The basic premise of the project will be that the game will fit into a 4’ x 3’ space and use Kallistra’s 4” hexes on a grid size with the sort of scope that would be familiar to Command and Colors players. The two armies will be built from scratch using Kallistra’s 12mm 1066 range. These are sold in blisters of 32 infantry and 16 cavalry and at the time of writing, are priced so that for every 5 blisters bought, a 6th will be provided free.
To reconsolidate some familiarity with the subject, I have started reading Harold, The King Who Fell at Hastings by Peter Rex. The book is unsurprisingly Harold centric, or rather Anglo Saxon / Danish focused and I am enjoying the immersion in the dynastic history that framed this conflict.
The scenario - This is to be tightly focused on the Battle of Hastings 1066 as we traditionally understand it, with the two armies already arrayed in their historical positions. We see Harold’s army covering the full frontage of Senlac Ridge slope. He has his Housecarls in the front line supported by Thegns. To their rear the General Fyrd are formed up. The two flanks of the ridge are protected by boggy ground.
William matches this frontage with his army divided by three national groups. On the left are the Bretons, he takes the centre with the Normans (the largest force) and on the right we have the Franco-Flemish.
This was a notably long battle for the age, lasting eight hours rather than being a typical two hour affair and throughout that time, William was forced into continuing his frontal assault, suggesting that the boggy flanks to the ridge could not be exploited. Consequently, we will close our battlefield down, so that likewise, our Norman player is compelled to make that grinding frontal assault. We will make the battlefield just 12 hexes wide, with the ridge frontage occupying 9 hexes and flanked by soft marshy ground.
I currently have a boardgame on the subject in print, together with a sister game covering Stamford Bridge and being hexed games, they have become my starting point for laying out the scenario and thinking about rules.
Armies - Above is a shot of the start up positions of both forces in my boardgame. The Anglo - Saxons are divided by warrior class. The front line of units are representing Thegns, people of some rank and privilege, who are efficient fighters. But the unit counters represent more than just the Thegns, they also represent the very front rank of the Thegn body being hardened by the Housecarls, which can be thought of as professional soldiery, they are armoured and determined fighters. A separate detachment of Housecarls also serve as a bodyguard to the King. They will and did die for him.
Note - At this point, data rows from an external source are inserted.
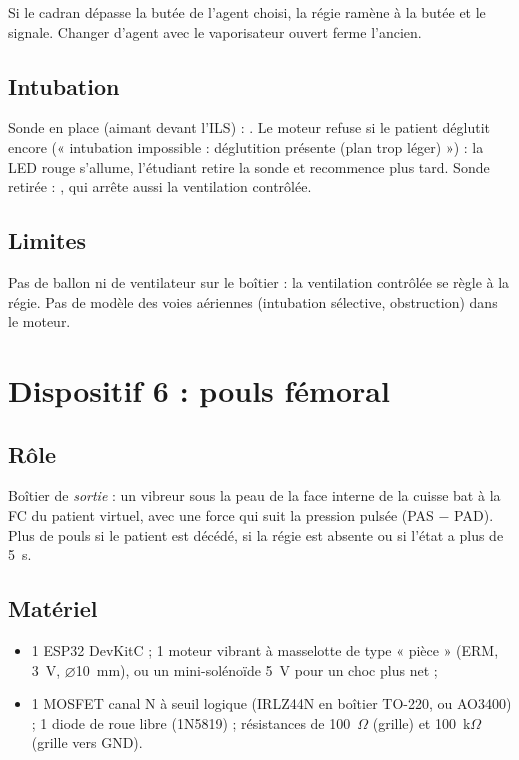 \documentclass[11pt,a4paper]{article}
\begin{document}
Si le cadran dépasse la butée de l'agent choisi, la régie ramène à la butée et le signale. Changer d'agent avec le
vaporisateur ouvert ferme l'ancien.

\subsection{Intubation}
Sonde en place (aimant devant l'ILS) : . Le moteur refuse si le patient déglutit encore (« intubation
impossible : déglutition présente (plan trop léger) ») : la LED rouge s'allume, l'étudiant retire la sonde et
recommence plus tard. Sonde retirée : , qui arrête aussi la ventilation contrôlée.

\subsection{Limites}
Pas de ballon ni de ventilateur sur le boîtier : la ventilation contrôlée se règle à la régie. Pas de modèle des
voies aériennes (intubation sélective, obstruction) dans le moteur.

\section{Dispositif 6 : pouls fémoral}
\subsection{Rôle}
Boîtier de \emph{sortie} : un vibreur sous la peau de la face interne de la cuisse bat à la FC du patient virtuel, avec
une force qui suit la pression pulsée (PAS \(-\) PAD). Plus de pouls si le patient est décédé, si la régie est absente
ou si l'état a plus de 5~s.

\subsection{Matériel}
\begin{itemize}
  \item 1 ESP32 DevKitC ; 1 moteur vibrant à masselotte de type « pièce » (ERM, 3~V, \(\varnothing\)10~mm), ou un
  mini-solénoïde 5~V pour un choc plus net ;
  \item 1 MOSFET canal N à seuil logique (IRLZ44N en boîtier TO-220, ou AO3400) ; 1 diode de roue libre (1N5819) ;
  résistances de 100~\(\Omega\) (grille) et 100~k\(\Omega\) (grille vers GND).
\end{itemize}
\end{document}
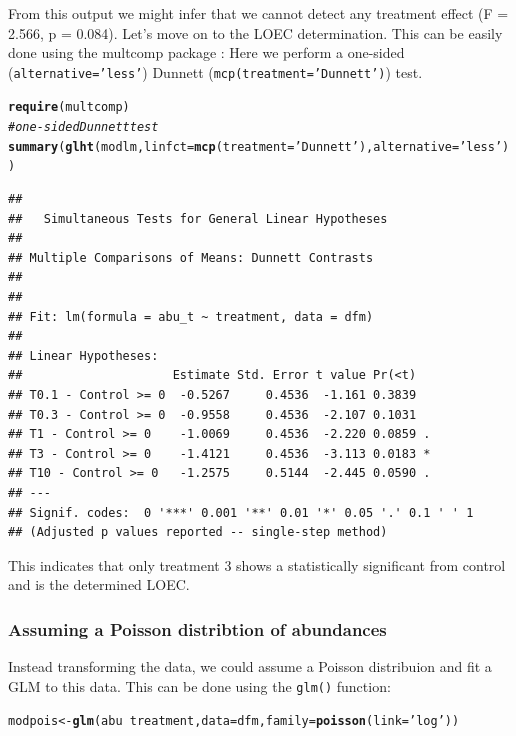 \documentclass{scrartcl}\usepackage[]{graphicx}\usepackage[]{color}
\makeatletter
\newcommand{\hlstr}[1]{\textcolor[rgb]{0.192,0.494,0.8}{#1}}%
\newcommand{\hlcom}[1]{\textcolor[rgb]{0.678,0.584,0.686}{\textit{#1}}}%
\newcommand{\hlopt}[1]{\textcolor[rgb]{0,0,0}{#1}}%
\newcommand{\hlstd}[1]{\textcolor[rgb]{0.345,0.345,0.345}{#1}}%
\newcommand{\hlkwb}[1]{\textcolor[rgb]{0.69,0.353,0.396}{#1}}%
\newcommand{\hlkwc}[1]{\textcolor[rgb]{0.333,0.667,0.333}{#1}}%
\newcommand{\hlkwd}[1]{\textcolor[rgb]{0.737,0.353,0.396}{\textbf{#1}}}%
\newenvironment{kframe}{%
 \def\at@end@of@kframe{}%
 \ifinner\ifhmode%
  \def\at@end@of@kframe{\end{minipage}}%
  \begin{minipage}{\columnwidth}%
 \fi\fi%
 \def\FrameCommand##1{\hskip\@totalleftmargin \hskip-\fboxsep
 \colorbox{shadecolor}{##1}\hskip-\fboxsep
     \hskip-\linewidth \hskip-\@totalleftmargin \hskip\columnwidth}%
 \MakeFramed {\advance\hsize-\width
   \@totalleftmargin\z@ \linewidth\hsize
   \@setminipage}}%
 {\par\unskip\endMakeFramed%
 \at@end@of@kframe}
\newenvironment{knitrout}{}{} %
\makeatother
\begin{document}
From this output we might infer that we cannot detect any treatment effect (F = 2.566, p = 0.084).
Let's move on to the LOEC determination. This can be easily done using the multcomp package \citep{hothorn_simultaneous_2008}:
Here we perform a one-sided (\texttt{alternative='less'}) Dunnett (\texttt{mcp(treatment='Dunnett')}) test.
\begin{knitrout}
\color{fgcolor}\begin{kframe}
\begin{alltt}
\hlkwd{require}\hlstd{(multcomp)}
\hlcom{# one-sided Dunnett test}
\hlkwd{summary}\hlstd{(}\hlkwd{glht}\hlstd{(modlm,} \hlkwc{linfct} \hlstd{=} \hlkwd{mcp}\hlstd{(}\hlkwc{treatment} \hlstd{=} \hlstr{'Dunnett'}\hlstd{),}  \hlkwc{alternative} \hlstd{=} \hlstr{'less'}\hlstd{))}
\end{alltt}
\begin{verbatim}
## 
## 	 Simultaneous Tests for General Linear Hypotheses
## 
## Multiple Comparisons of Means: Dunnett Contrasts
## 
## 
## Fit: lm(formula = abu_t ~ treatment, data = dfm)
## 
## Linear Hypotheses:
##                     Estimate Std. Error t value Pr(<t)  
## T0.1 - Control >= 0  -0.5267     0.4536  -1.161 0.3839  
## T0.3 - Control >= 0  -0.9558     0.4536  -2.107 0.1031  
## T1 - Control >= 0    -1.0069     0.4536  -2.220 0.0859 .
## T3 - Control >= 0    -1.4121     0.4536  -3.113 0.0183 *
## T10 - Control >= 0   -1.2575     0.5144  -2.445 0.0590 .
## ---
## Signif. codes:  0 '***' 0.001 '**' 0.01 '*' 0.05 '.' 0.1 ' ' 1
## (Adjusted p values reported -- single-step method)
\end{verbatim}
\end{kframe}
\end{knitrout}

This indicates that only treatment 3 shows a statistically significant from control and is the determined LOEC.




\subsubsection{Assuming a Poisson distribtion of abundances}

Instead transforming the data, we could assume a Poisson distribuion and fit a GLM to this data.
This can be done using the \texttt{glm()} function:
\begin{knitrout}
\color{fgcolor}\begin{kframe}
\begin{alltt}
\hlstd{modpois} \hlkwb{<-} \hlkwd{glm}\hlstd{(abu} \hlopt{~} \hlstd{treatment,} \hlkwc{data} \hlstd{= dfm,} \hlkwc{family} \hlstd{=} \hlkwd{poisson}\hlstd{(}\hlkwc{link} \hlstd{=} \hlstr{'log'}\hlstd{))}
\end{alltt}
\end{kframe}
\end{knitrout}
\end{document}
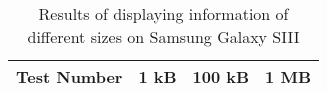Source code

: 	\begin{table}[ht!]
    		\caption{Results of displaying information of different sizes on Samsung Galaxy SIII} \label{tab:distamceGoogleGlassFull}
		\centering \begin{tabularx}{\textwidth}{l|X|X|X} \hline
		Test Number & \textbf{1 kB} & \textbf{100 kB} & \textbf{1 MB} \\ \hline \hline
%		
		

\end{tabularx}
\end{table}
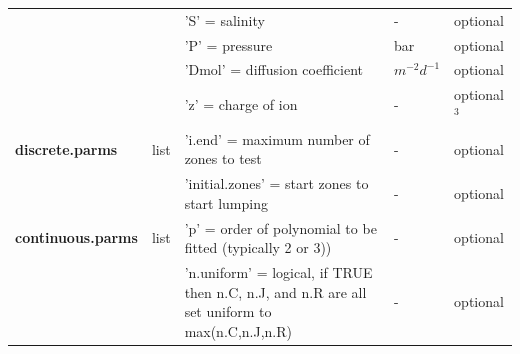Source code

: \documentclass[10pt]{article}
\begin{document}
\begin{table}[!h]
\begin{tabular}{p{2.5cm} p{1.5cm} p{5cm} p{2cm} p{1.5cm} }
		 & & 'S' = salinity & - & optional  \\
		 & & 'P' = pressure & bar & optional  \\
		 & & 'Dmol' = diffusion coefficient & $m^{-2} d^{-1}$ & optional  \\
		 & & 'z' = charge of ion & - & optional$^{3}$  \\
		 \textbf{discrete.parms} & list & 'i.end' = maximum number of zones to test & - & optional  \\
		 & & 'initial.zones' = start zones to start lumping & - & optional  \\
		 \textbf{continuous.parms} & list & 'p' = order of polynomial to be fitted (typically 2 or 3)) & - & optional  \\
		 & & 'n.uniform' = logical, if TRUE then n.C, n.J, and n.R are all set uniform to max(n.C,n.J,n.R) & - & optional \\

\end{tabular}
\end{table}
\end{document}
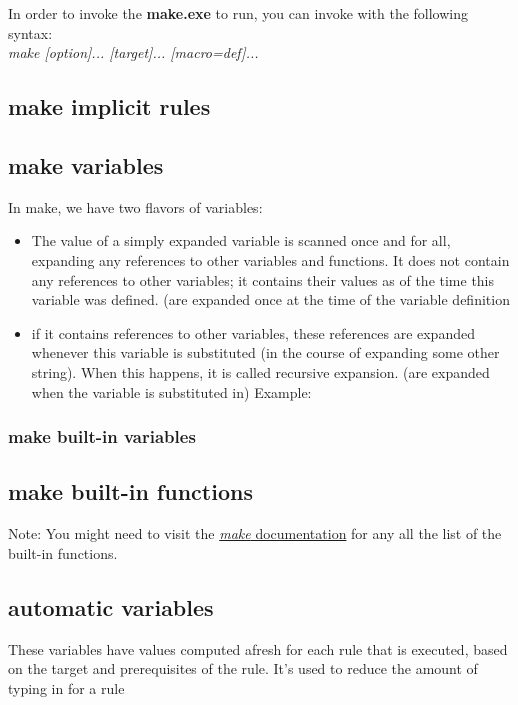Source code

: \documentclass{article}
\begin{document}
In order to invoke the \textbf{make.exe} to run, you can invoke with the following syntax:\\
\textit{make [option]... [target]... [macro=def]...}

\subsection{make implicit rules}

\subsection{make variables}
In make, we have two flavors of variables:
\begin{itemize}
    \item The value of a simply expanded variable is scanned once and for all, expanding any references to other variables and functions. It does not contain any references to other variables; it contains their values as of the time this variable was defined. (are expanded once at the time of the variable definition
    \item if it contains references to other variables, these references are expanded whenever this variable is substituted (in the course of expanding some other string). When this happens, it is called recursive expansion. (are expanded when the variable is substituted in)
Example:


\end{itemize}

\subsubsection{make built-in variables}

\subsection{make built-in functions}

Note: You might need to visit the \href{https://www.gnu.org/software/make/manual/html_node/Functions.html}{\textit{make} documentation} for any all the list of the built-in functions.

\subsection{automatic variables}
These variables have values computed afresh for each rule that is executed, based on the target and prerequisites of the rule. It’s used to reduce the amount of typing in for a rule

\end{document}
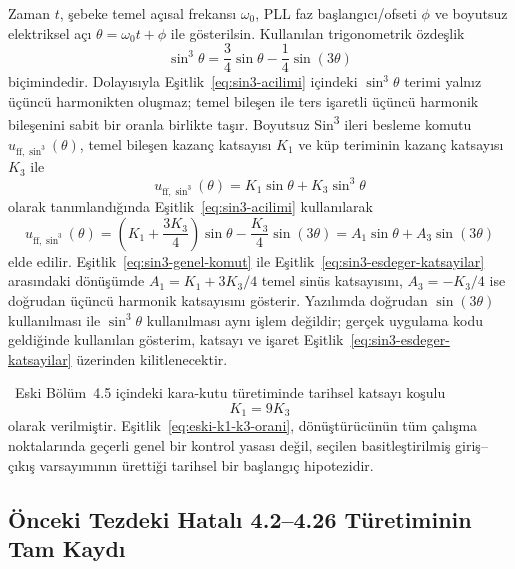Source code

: Zaman $t$, şebeke temel açısal frekansı $\omega_0$, PLL faz başlangıcı/ofseti $\phi$ ve boyutsuz elektriksel açı $\theta=\omega_0t+\phi$ ile gösterilsin. Kullanılan trigonometrik özdeşlik
\begin{equation}
  \sin^3\theta=\frac{3}{4}\sin\theta-\frac{1}{4}\sin(3\theta)
  \label{eq:sin3-acilimi}
\end{equation}
biçimindedir. Dolayısıyla Eşitlik~\eqref{eq:sin3-acilimi} içindeki $\sin^3\theta$ terimi yalnız üçüncü harmonikten oluşmaz; temel bileşen ile ters işaretli üçüncü harmonik bileşenini sabit bir oranla birlikte taşır. Boyutsuz Sin\textsuperscript{3} ileri besleme komutu $u_{\mathrm{ff},\sin^3}(\theta)$, temel bileşen kazanç katsayısı $K_1$ ve küp teriminin kazanç katsayısı $K_3$ ile
\begin{equation}
  u_{\mathrm{ff},\sin^3}(\theta)=K_1\sin\theta+K_3\sin^3\theta
  \label{eq:sin3-genel-komut}
\end{equation}
olarak tanımlandığında Eşitlik~\eqref{eq:sin3-acilimi} kullanılarak
\begin{equation}
  u_{\mathrm{ff},\sin^3}(\theta)
  =\left(K_1+\frac{3K_3}{4}\right)\sin\theta-\frac{K_3}{4}\sin(3\theta)
  =A_1\sin\theta+A_3\sin(3\theta)
  \label{eq:sin3-esdeger-katsayilar}
\end{equation}
elde edilir. Eşitlik~\eqref{eq:sin3-genel-komut} ile Eşitlik~\eqref{eq:sin3-esdeger-katsayilar} arasındaki dönüşümde $A_1=K_1+3K_3/4$ temel sinüs katsayısını, $A_3=-K_3/4$ ise doğrudan üçüncü harmonik katsayısını gösterir. Yazılımda doğrudan $\sin(3\theta)$ kullanılması ile $\sin^3\theta$ kullanılması aynı işlem değildir; gerçek uygulama kodu geldiğinde kullanılan gösterim, katsayı ve işaret Eşitlik~\eqref{eq:sin3-esdeger-katsayilar} üzerinden kilitlenecektir.

\eskitezetiketi\ Eski Bölüm~4.5 içindeki kara-kutu türetiminde tarihsel katsayı koşulu
\begin{equation}
  K_1=9K_3
  \label{eq:eski-k1-k3-orani}
\end{equation}
olarak verilmiştir. Eşitlik~\eqref{eq:eski-k1-k3-orani}, dönüştürücünün tüm çalışma noktalarında geçerli genel bir kontrol yasası değil, seçilen basitleştirilmiş giriş--çıkış varsayımının ürettiği tarihsel bir başlangıç hipotezidir.

\subsection{Önceki Tezdeki Hatalı 4.2--4.26 Türetiminin Tam Kaydı}

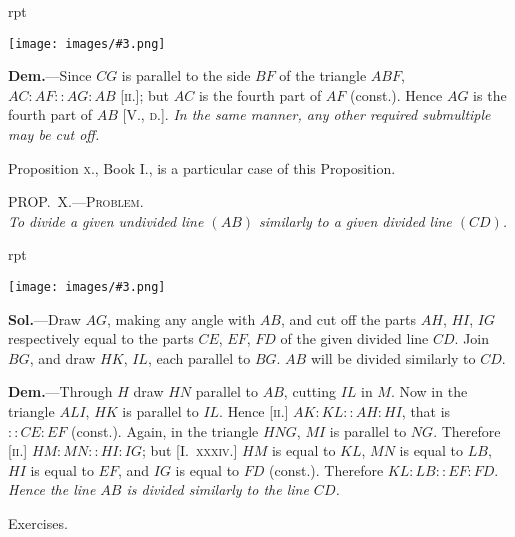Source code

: \documentclass[oneside]{book}
\newcounter{wrapwidth}
\newcommand\myprop[2]{
\bigskip\Needspace*{4\baselineskip}\begin{center}\textsc{#1}\\\medskip\emph{#2}\par\end{center}
}
\newcommand\exhead[1]{
\Needspace*{5\baselineskip}\begin{center}
\textsf{#1}
\end{center}
}
\newcommand\imgflow[3]{
\setcounter{wrapwidth}{#1}
\begin{wrapfigure}[#2]{r}{\value{wrapwidth}pt}
\begin{center}
\vspace{-0.3in}
\texttt{[image: images/\#3.png]}
\end{center}
\end{wrapfigure}
}
\begin{document}

\imgflow{115}{6}{f177}

\textbf{Dem.}---Since $CG$ is parallel to the side $BF$ of the
triangle $ABF$, $AC : AF :: AG
: AB$ [\textsc{ii.}]; but $AC$ is the fourth
part of $AF$ (const.). Hence $AG$
is the fourth part of $AB$ [V., \textsc{d.}].
\textit{In the same manner, any other required
submultiple may be cut off.}

Proposition \textsc{x.}, Book I., is a particular case of this
Proposition.

\myprop{PROP\@.~X.---Problem.}{To divide a given undivided line $(AB)$ similarly to a given
divided line $(CD)$.}

\imgflow{140}{8}{f178}

\textbf{Sol.}---Draw $AG$, making any angle with $AB$, and
cut off the parts $AH$, $HI$, $IG$
respectively equal to the
parts $CE$, $EF$, $FD$ of the
given divided line $CD$. Join
$BG$, and draw $HK$, $IL$, each
parallel to $BG$. $AB$ will be
divided similarly to $CD$.

\textbf{Dem.}---Through $H$ draw
$HN$ parallel to $AB$, cutting $IL$ in $M$. Now in the
triangle $ALI$, $HK$ is parallel to $IL$. Hence [\textsc{ii.}]
$AK : KL :: AH : HI$, that is $:: CE : EF$ (const.).
Again, in the triangle $HNG$, $MI$ is parallel to $NG$.
Therefore [\textsc{ii.}] $HM : MN :: HI : IG$; but [I.~\textsc{xxxiv.}]
$HM$ is equal to $KL$, $MN$ is equal to $LB$, $HI$ is equal
to $EF$, and $IG$ is equal to $FD$ (const.). Therefore
$KL : LB :: EF : FD$. \textit{Hence the line $AB$ is divided
similarly to the line $CD$.}

\exhead{Exercises.}
\end{document}
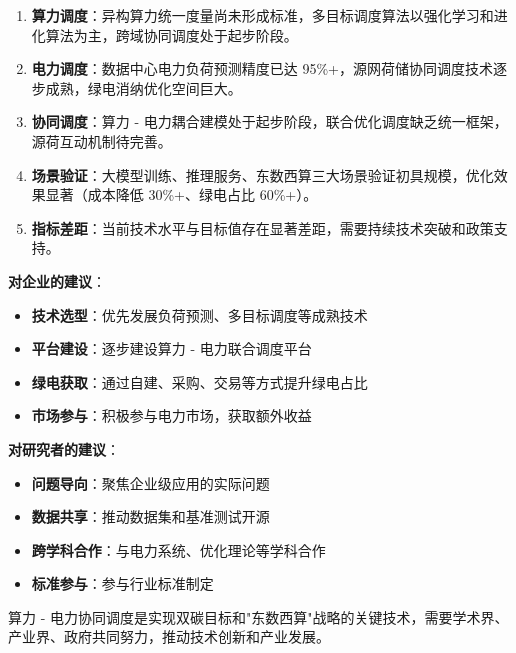 \documentclass[12pt,a4paper]{article}
\begin{document}
\begin{enumerate}
    \item \textbf{算力调度}：异构算力统一度量尚未形成标准，多目标调度算法以强化学习和进化算法为主，跨域协同调度处于起步阶段。
    
    \item \textbf{电力调度}：数据中心电力负荷预测精度已达 95\%+，源网荷储协同调度技术逐步成熟，绿电消纳优化空间巨大。
    
    \item \textbf{协同调度}：算力 - 电力耦合建模处于起步阶段，联合优化调度缺乏统一框架，源荷互动机制待完善。
    
    \item \textbf{场景验证}：大模型训练、推理服务、东数西算三大场景验证初具规模，优化效果显著（成本降低 30\%+、绿电占比 60\%+）。
    
    \item \textbf{指标差距}：当前技术水平与目标值存在显著差距，需要持续技术突破和政策支持。
\end{enumerate}

\textbf{对企业的建议}：
\begin{itemize}
    \item \textbf{技术选型}：优先发展负荷预测、多目标调度等成熟技术
    \item \textbf{平台建设}：逐步建设算力 - 电力联合调度平台
    \item \textbf{绿电获取}：通过自建、采购、交易等方式提升绿电占比
    \item \textbf{市场参与}：积极参与电力市场，获取额外收益
\end{itemize}

\textbf{对研究者的建议}：
\begin{itemize}
    \item \textbf{问题导向}：聚焦企业级应用的实际问题
    \item \textbf{数据共享}：推动数据集和基准测试开源
    \item \textbf{跨学科合作}：与电力系统、优化理论等学科合作
    \item \textbf{标准参与}：参与行业标准制定
\end{itemize}

算力 - 电力协同调度是实现双碳目标和"东数西算"战略的关键技术，需要学术界、产业界、政府共同努力，推动技术创新和产业发展。

\printbibliography
\end{document}
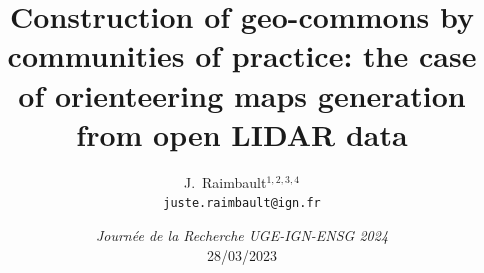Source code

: \documentclass[english,11pt]{beamer}
\begin{document}
\title{Construction of geo-commons by communities of practice: the case of orienteering maps generation from open LIDAR data}

\author{J.~Raimbault$^{1,2,3,4}$\\
\texttt{juste.raimbault@ign.fr}
}




\date{\textit{Journ{\'e}e de la Recherche UGE-IGN-ENSG 2024}\\
28/03/2023
}





\frame{\maketitle}
\end{document}
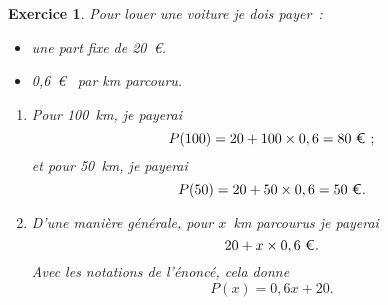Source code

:\documentclass[10pt]{article}
\newtheorem{exo}{Exercice}
\begin{document}
\begin{exo}

Pour louer une voiture je dois payer~:

\begin{itemize}
\item[\textbullet] une part fixe de 20~\euro.
\item[\textbullet] 0,6~\euro~{} par km parcouru.
\end{itemize}

\medskip

\begin{enumerate}
\item Pour 100~km, je payerai \[P(100)=20+100\times 0,6=80~\text{\euro}~;\] et pour 50~km, je payerai \[P(50)=20+50\times 0,6=50~\text{\euro}.\]

\item D'une manière générale, pour $x$~km parcourus je payerai
\[20+x\times 0,6~\text{\euro}.\] Avec les notations de l'énoncé, cela donne
\[P(x)=0,6x+20.\]
\end{enumerate}

\end{exo}
\end{document}
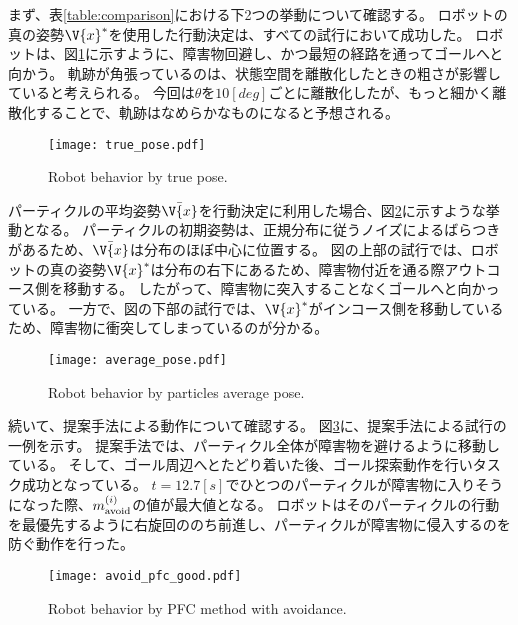 まず、表\ref{table:comparison}における下2つの挙動について確認する。
ロボットの真の姿勢$\V{x}^{*}$を使用した行動決定は、すべての試行において成功した。
ロボットは、図\ref{fig:true pose}に示すように、障害物回避し、かつ最短の経路を通ってゴールへと向かう。
軌跡が角張っているのは、状態空間を離散化したときの粗さが影響していると考えられる。
今回は$\theta$を$10[\si{deg}]$ごとに離散化したが、もっと細かく離散化することで、軌跡はなめらかなものになると予想される。

\begin{figure}[tbp]
  \begin{center}
    \texttt{[image: true\_pose.pdf]}
    \caption{Robot behavior by true pose.}
    \label{fig:true pose}
  \end{center}
\end{figure}

パーティクルの平均姿勢$\bar{\V{x}}$を行動決定に利用した場合、図\ref{fig:average pose}に示すような挙動となる。
パーティクルの初期姿勢は、正規分布に従うノイズによるばらつきがあるため、$\bar{\V{x}}$は分布のほぼ中心に位置する。
図の上部の試行では、ロボットの真の姿勢$\V{x}^{*}$は分布の右下にあるため、障害物付近を通る際アウトコース側を移動する。
したがって、障害物に突入することなくゴールへと向かっている。
一方で、図の下部の試行では、$\V{x}^{*}$がインコース側を移動しているため、障害物に衝突してしまっているのが分かる。

\begin{figure}[tbp]
  \begin{center}
    \texttt{[image: average\_pose.pdf]}
    \caption{Robot behavior by particles average pose.}
    \label{fig:average pose}
  \end{center}
\end{figure}

続いて、提案手法による動作について確認する。
図\ref{fig:avoid pfc good}に、提案手法による試行の一例を示す。
提案手法では、パーティクル全体が障害物を避けるように移動している。
そして、ゴール周辺へとたどり着いた後、ゴール探索動作を行いタスク成功となっている。
$t=12.7[\si{s}]$でひとつのパーティクルが障害物に入りそうになった際、$m^{(i)}_{\rm avoid}$の値が最大値となる。
ロボットはそのパーティクルの行動を最優先するように右旋回ののち前進し、パーティクルが障害物に侵入するのを防ぐ動作を行った。

\begin{figure}[tbp]
  \begin{center}
    \texttt{[image: avoid\_pfc\_good.pdf]}
    \caption{Robot behavior by PFC method with avoidance.}
    \label{fig:avoid pfc good}
  \end{center}
\end{figure}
To their rear, the lines are composed of the General Fyrd. They are are generally a farmer class and can be regarded as being obliged to the Thegns. The Thegns were obligated to bring to battle one farmer for every five hides (portions of farming land) that the Thegn controlled. They are not as well armed / armoured or as militaristic as the Thegns. Amongst their ranks, there were some skirmishing missile troops, but archers were not formed as a definitive separate commanded arm to the army.
William’s army was divided in the first instance by nationality. On the left flank sit the Bretons, to the centre and by far the largest contingent, the Normans and on the right flank, the Franco-Flemish (as shown by the red bars above).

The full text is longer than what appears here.